ROBERT L. CARTER, District Judge.

Defendant Kmart Corporation (“Kmart”) moves to dismiss the complaint of plaintiff Strategic Marketing and Communications, Inc. (“SMC”) pursuant to 28 U.S.C. § 1406(a), or in the alternative, to transfer this action from the Southern District of New York to the Eastern District of Michigan pursuant to 28 U.S.C. § 1404(a).

I. Background

Plaintiff SMC is engaged in the business of selling pre-paid telephone cards. In late 1995, SMC’s Vice-President, Scott Mullins (“Mullins”), identified Kmart Corporation as a potential purchaser of its cards. Mullins pursued Kmart through Leon Buck (“Buck”), a manufacturers representative familiar with Kmart’s business practices. Buck made contact with Kmart buyer Joe Hofmeister (“Hofmeister”), who expressed interest in purchasing cards from SMC. Hofmeister provided Buck with a “New Vendor Packet” to pass along to SMC.

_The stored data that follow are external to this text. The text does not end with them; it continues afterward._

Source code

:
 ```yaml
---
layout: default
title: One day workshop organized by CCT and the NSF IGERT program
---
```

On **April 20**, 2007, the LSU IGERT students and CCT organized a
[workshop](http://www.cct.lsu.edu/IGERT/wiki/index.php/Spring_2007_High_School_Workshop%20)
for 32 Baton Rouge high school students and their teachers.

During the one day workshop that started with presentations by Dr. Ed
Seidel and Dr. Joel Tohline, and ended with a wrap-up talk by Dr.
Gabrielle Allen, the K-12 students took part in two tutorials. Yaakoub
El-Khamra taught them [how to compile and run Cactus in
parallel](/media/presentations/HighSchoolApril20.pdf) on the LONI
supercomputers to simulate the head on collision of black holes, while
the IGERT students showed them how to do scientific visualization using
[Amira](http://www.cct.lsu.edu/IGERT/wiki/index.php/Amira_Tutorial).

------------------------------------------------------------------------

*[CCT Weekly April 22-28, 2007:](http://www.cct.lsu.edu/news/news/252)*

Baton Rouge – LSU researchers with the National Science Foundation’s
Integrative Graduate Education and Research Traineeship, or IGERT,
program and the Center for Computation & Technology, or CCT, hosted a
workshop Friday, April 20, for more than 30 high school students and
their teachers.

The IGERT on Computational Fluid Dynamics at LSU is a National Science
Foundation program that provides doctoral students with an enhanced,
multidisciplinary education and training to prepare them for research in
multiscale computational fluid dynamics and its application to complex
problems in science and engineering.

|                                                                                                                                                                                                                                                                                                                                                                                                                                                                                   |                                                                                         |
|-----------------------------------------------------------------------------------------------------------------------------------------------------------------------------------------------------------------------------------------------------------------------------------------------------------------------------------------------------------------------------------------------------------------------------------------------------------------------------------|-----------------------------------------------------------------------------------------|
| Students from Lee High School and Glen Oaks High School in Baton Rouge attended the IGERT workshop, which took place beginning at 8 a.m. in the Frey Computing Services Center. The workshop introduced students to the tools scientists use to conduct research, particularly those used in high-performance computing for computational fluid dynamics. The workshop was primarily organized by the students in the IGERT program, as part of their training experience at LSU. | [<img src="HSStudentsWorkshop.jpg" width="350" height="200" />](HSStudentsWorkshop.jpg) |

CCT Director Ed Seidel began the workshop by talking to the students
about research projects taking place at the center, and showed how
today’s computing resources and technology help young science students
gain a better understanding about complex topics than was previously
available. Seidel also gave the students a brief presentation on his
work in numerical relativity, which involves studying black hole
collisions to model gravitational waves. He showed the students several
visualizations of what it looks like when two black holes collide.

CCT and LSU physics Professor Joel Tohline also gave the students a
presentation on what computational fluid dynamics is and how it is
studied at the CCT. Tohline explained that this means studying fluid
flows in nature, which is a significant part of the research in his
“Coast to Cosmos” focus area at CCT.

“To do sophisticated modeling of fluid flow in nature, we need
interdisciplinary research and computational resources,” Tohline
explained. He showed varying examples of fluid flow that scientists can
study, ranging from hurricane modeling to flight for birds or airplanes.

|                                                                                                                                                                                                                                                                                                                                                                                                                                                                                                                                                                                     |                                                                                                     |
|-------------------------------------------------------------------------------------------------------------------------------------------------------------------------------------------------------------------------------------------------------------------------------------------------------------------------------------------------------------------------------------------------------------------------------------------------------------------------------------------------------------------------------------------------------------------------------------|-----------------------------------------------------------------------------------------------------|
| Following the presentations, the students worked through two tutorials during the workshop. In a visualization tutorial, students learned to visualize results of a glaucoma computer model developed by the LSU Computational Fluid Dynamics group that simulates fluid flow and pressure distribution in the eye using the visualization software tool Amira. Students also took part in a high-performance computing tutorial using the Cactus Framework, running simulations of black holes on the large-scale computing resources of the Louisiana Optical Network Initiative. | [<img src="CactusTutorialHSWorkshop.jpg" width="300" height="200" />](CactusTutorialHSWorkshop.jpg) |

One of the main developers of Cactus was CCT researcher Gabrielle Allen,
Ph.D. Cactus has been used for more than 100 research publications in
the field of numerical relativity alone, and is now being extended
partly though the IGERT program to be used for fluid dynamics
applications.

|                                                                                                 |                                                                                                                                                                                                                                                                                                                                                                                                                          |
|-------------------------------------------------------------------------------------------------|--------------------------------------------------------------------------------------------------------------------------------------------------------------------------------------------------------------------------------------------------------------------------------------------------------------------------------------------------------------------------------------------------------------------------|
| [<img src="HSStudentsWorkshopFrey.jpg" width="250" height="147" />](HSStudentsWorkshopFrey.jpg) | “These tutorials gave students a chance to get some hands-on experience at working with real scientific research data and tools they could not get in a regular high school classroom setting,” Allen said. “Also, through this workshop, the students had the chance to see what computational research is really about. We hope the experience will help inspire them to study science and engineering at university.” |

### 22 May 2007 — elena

In his role as intermediary, Buck informed SMC that Kmart requires compa- *270 mes seeking vendor status to execute certain documents contained in the “New Vendor Packet,” including a Purchase Order Terms and Conditions Agreement (“Purchase Order Agreement”). This Purchase Order Agreement states that its terms “shall apply to all purchase orders issued to Vendor by Kmart, whether by telephone, hard copy, electronically or otherwise ... Receipt of this confirmation is required before Vendor will be authorized to receive purchase orders from Kmart Corporation.” (Defebaugh Aff. at 4) (emphasis in original). The President of SMC signed the Purchase Order Agreement and faxed a copy to Buck. Concerned that Kmart would not accept a faxed copy, Buck provided Vice President Mullins a separate original version of the agreement form,-which Mullins signed.

Shortly thereafter, Mullins and Hofmeis-ter began to negotiate directly with each other. In March, 1996, SMC and Kmart finalized an agreement (“1996 Agreement”) whereby Kmart purchased phone cards from SMC and sold them at Kmart’s retail outlets. SMC and Kmart renewed their contract with some alterations in March, 1997 (“1997 Agreement”). The companies continued to do business through the beginning of 1998, when their relationship terminated. SMC filed suit in June, 1998, alleging breach of contract and violation of various anti-trust laws.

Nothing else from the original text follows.